It is evident that the TOM complex of plants displays diversity with respect to the receptor components present. While Tom40 is universally present, the presence of Tom20 is only evident in green plants, Tom70 is only present in E. siliculosus, and OM64 appears to have arisen by a relatively recent evolutionary event as it is only present in a variety of monocot and dicot plants examined and could not be detected in P. glauca and S. moellendorffii (Figure 2A and 3A). The brown algae E. siliculosus, contains a Tom70 type receptor. As there is no Tom70 like sequences in green plants [29], the Tom70 type receptor was either derived from the specific host in the symbiosis that led to the formation of brown algae, or alternatively, it may represent a case of convergent evolution, as has been observed between green plants and Opisthokonts for the Tom20 receptor [27, 55].

An analysis of the mitochondrial protein import apparatus in a variety of plants reveals that C. merolae clearly contains a Tom22 type receptor in contrast to all other plant lineages. Thus, this component may either have been lost from brown algae and green plant lineages or the presence of a Tom22 type receptor in C. merolae represents another case of convergent evolution. As brown algae are proposed to have been derived from red algae, after the latter branched from green plants [57], the Tom22 receptor would have to be lost independently in green plants and brown algae. However, caution needs to be exercised, as the sequence of E. siliculosus may not be fully representative of all brown algae.

The question of how red algae solve the sorting problem between plastids and mitochondria may relate to the binding substrates of the receptors, that is, the targeting signals. Analysis of plastid targeting signals from all plant lineages reveals that red algae (and the other primary plant lineage, glaucophytes) contain a phenylalanine residue within a few amino acids of the N-terminus, which is in a hydrophobic context [58]. This 'ancestral' plastid targeting motif is not present in plastid targeting signals in green plants [58], and thus the differentiation of plastid and mitochondrial targeting signals in green plants differs to red algae.
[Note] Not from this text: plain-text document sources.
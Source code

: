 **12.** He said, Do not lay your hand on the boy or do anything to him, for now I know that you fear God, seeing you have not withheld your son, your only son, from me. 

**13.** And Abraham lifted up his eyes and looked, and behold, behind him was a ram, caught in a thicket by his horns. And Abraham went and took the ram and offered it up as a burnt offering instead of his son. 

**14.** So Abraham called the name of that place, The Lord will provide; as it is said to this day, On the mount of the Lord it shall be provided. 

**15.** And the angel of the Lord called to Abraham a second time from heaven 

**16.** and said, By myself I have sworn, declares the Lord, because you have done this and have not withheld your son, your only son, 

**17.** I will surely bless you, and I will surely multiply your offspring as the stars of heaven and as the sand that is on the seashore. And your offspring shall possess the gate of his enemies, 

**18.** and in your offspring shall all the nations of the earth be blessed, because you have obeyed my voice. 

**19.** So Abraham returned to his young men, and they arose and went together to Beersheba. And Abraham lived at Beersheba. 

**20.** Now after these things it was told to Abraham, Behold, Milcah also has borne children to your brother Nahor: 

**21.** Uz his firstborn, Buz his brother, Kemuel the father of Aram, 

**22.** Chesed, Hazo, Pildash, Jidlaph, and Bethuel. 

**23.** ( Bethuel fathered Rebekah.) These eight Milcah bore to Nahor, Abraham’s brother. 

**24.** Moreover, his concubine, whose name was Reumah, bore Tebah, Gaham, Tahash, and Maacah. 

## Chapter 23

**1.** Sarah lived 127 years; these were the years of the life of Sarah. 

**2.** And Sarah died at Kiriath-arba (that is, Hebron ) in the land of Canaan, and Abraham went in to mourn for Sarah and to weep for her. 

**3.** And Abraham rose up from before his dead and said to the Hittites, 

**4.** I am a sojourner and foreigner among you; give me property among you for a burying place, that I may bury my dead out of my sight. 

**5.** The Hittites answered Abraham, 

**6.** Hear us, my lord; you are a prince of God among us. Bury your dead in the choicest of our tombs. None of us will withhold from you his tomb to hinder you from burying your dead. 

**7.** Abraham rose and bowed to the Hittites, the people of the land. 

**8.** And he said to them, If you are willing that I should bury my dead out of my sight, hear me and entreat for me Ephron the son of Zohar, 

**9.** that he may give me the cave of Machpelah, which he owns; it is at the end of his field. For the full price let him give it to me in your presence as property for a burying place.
In red algae, the "phenylalanine containing" transit peptide may serve as a means for mitochondria and plastid targeting signals to be recognized or rejected by plastidic or mitochondrial receptors respectively.

Sorting and Assembly Machinery of the Outer Mitochondrial Membrane (SAM)

The SAM complex is required for the insertion of β-barrel and α-helical proteins into the outer membrane [52]. The insertion of β-barrel proteins into the mitochondrial outer membrane is conserved from bacteria to mitochondria and plastids, where Omp85, Sam50 and Toc75 are orthologous β-barrel proteins that are essential for this process [59, 60]. However, apart from this central component, there are no other conserved components identified for the insertion of β-barrel proteins into membranes from bacteria to mitochondria and plastids (Figure 4A and 4B). In yeast, four additional components are involved; Sam35, Sam37, Mdm10 and Mim1, with Sam35 representing an essential component. As the SAM complex has not been biochemically characterised from mammalian or plant systems, any additional components are unknown in these systems. The genome of D. discoideum has a gene encoding Sam50, but lacks the other components identified in yeast. As D. discoideum is an amoeba that diverged from Opisthokonts after this lineage had split from plants, this suggests that the additional components observed in yeast arose after the lineage divergence of plants from other groups. Although additional components are likely to be present in the SAM complexes from plants, they are unlikely to be orthologous to the components in yeast.

Figure 4
figure 4

The SAM complex of plants. A) Schematic representation of the SAM complexes found in yeast and plants. B) Table indicating the presence or absence of a component of the SAM complexes found in plants. C) Representation of the different domains of yeast Sam37, Human Metaxin and Arabidopsis metaxin proteins. All three share similar Glutathione S-transferase (GST) domains. However the location of the transmembrane domains (TM) differs. A motif analysis search of plant metaxin sequences identified Motif 1 to regions between amino acids 37 and 79 and motif 2 between amino acids 104 and 155 in Arabidopsis. These motifs appear only in plant like Metaxins and near a region required for protein binding. Colors and abbreviations are the same as Figure 2.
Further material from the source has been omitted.